Instructions to follow:
If an entry includes an image, drop the image and copy the rest verbatim.

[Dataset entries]

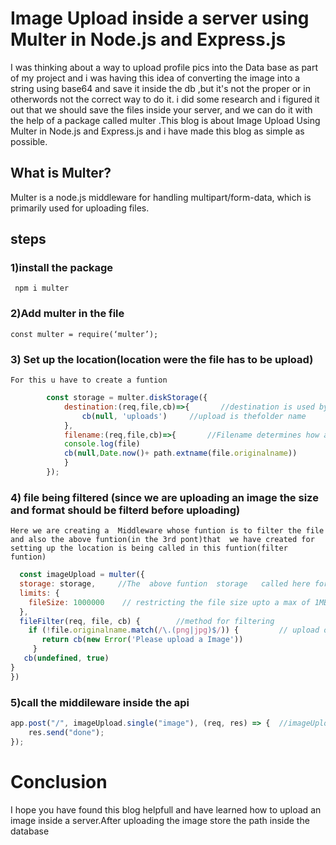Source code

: # Image Upload inside a server using Multer in Node.js and Express.js

I was thinking about a way to upload  profile pics into the Data base as part of my project and  i was having this idea of converting the image into a string using base64 and save it inside the db ,but it's not the proper or in otherwords not the correct way to do it. i did  some research and i figured it out that we should save the files inside your server, and we can do it with   the help of a  package called multer .This blog is about Image Upload Using Multer in Node.js and Express.js and i have made this blog as simple as possible.

## What is Multer?

Multer is a node.js middleware for handling multipart/form-data, which is primarily used for uploading files.

## steps

### 1)install the package

     npm i multer

### 2)Add multer in the file

    const multer = require(‘multer’);

### 3) Set up the location(location were the file has to be upload)

    For this u have to create a funtion

```js
        const storage = multer.diskStorage({
            destination:(req,file,cb)=>{       //destination is used by the application to know the location path  to store the images
                cb(null, 'uploads')     //upload is thefolder name
            },
            filename:(req,file,cb)=>{       //Filename determines how a file should be named in the folder.
            console.log(file)
            cb(null,Date.now()+ path.extname(file.originalname))        //null – because we aren’t showing an error.
            }
        });
```
### 4) file being filtered (since we are uploading an image the size and format should be filterd before uploading)

    Here we are creating a  Middleware whose funtion is to filter the file and also the above funtion(in the 3rd pont)that  we have created for setting up the location is being called in this funtion(filter funtion)
```js
  const imageUpload = multer({
  storage: storage,     //The  above funtion  storage   called here for setting up the location
  limits: {
    fileSize: 1000000    // restricting the file size upto a max of 1MB
  },
  fileFilter(req, file, cb) {        //method for filtering
    if (!file.originalname.match(/\.(png|jpg)$/)) {         // upload only png and jpg format
       return cb(new Error('Please upload a Image'))
     }
   cb(undefined, true)
}
})
```
### 5)call the middileware inside the api 

```js
app.post("/", imageUpload.single("image"), (req, res) => {  //imageUpload being the middileware and .single means a single image, you can use array etc as well
    res.send("done");
});
```

# Conclusion
I hope you have found this blog helpfull and have learned how to upload an image inside a server.After uploading the image store the path inside the database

Exercise result:
Source code

: # Image Upload inside a server using Multer in Node.js and Express.js

I was thinking about a way to upload  profile pics into the Data base as part of my project and  i was having this idea of converting the image into a string using base64 and save it inside the db ,but it's not the proper or in otherwords not the correct way to do it. i did  some research and i figured it out that we should save the files inside your server, and we can do it with   the help of a  package called multer .This blog is about Image Upload Using Multer in Node.js and Express.js and i have made this blog as simple as possible.

## What is Multer?

Multer is a node.js middleware for handling multipart/form-data, which is primarily used for uploading files.

## steps

### 1)install the package

     npm i multer

### 2)Add multer in the file

    const multer = require(‘multer’);

### 3) Set up the location(location were the file has to be upload)

    For this u have to create a funtion

```js
        const storage = multer.diskStorage({
            destination:(req,file,cb)=>{       //destination is used by the application to know the location path  to store the images
                cb(null, 'uploads')     //upload is thefolder name
            },
            filename:(req,file,cb)=>{       //Filename determines how a file should be named in the folder.
            console.log(file)
            cb(null,Date.now()+ path.extname(file.originalname))        //null – because we aren’t showing an error.
            }
        });
```
### 4) file being filtered (since we are uploading an image the size and format should be filterd before uploading)

    Here we are creating a  Middleware whose funtion is to filter the file and also the above funtion(in the 3rd pont)that  we have created for setting up the location is being called in this funtion(filter funtion)
```js
  const imageUpload = multer({
  storage: storage,     //The  above funtion  storage   called here for setting up the location
  limits: {
    fileSize: 1000000    // restricting the file size upto a max of 1MB
  },
  fileFilter(req, file, cb) {        //method for filtering
    if (!file.originalname.match(/\.(png|jpg)$/)) {         // upload only png and jpg format
       return cb(new Error('Please upload a Image'))
     }
   cb(undefined, true)
}
})
```
### 5)call the middileware inside the api 

```js
app.post("/", imageUpload.single("image"), (req, res) => {  //imageUpload being the middileware and .single means a single image, you can use array etc as well
    res.send("done");
});
```

# Conclusion
I hope you have found this blog helpfull and have learned how to upload an image inside a server.After uploading the image store the path inside the database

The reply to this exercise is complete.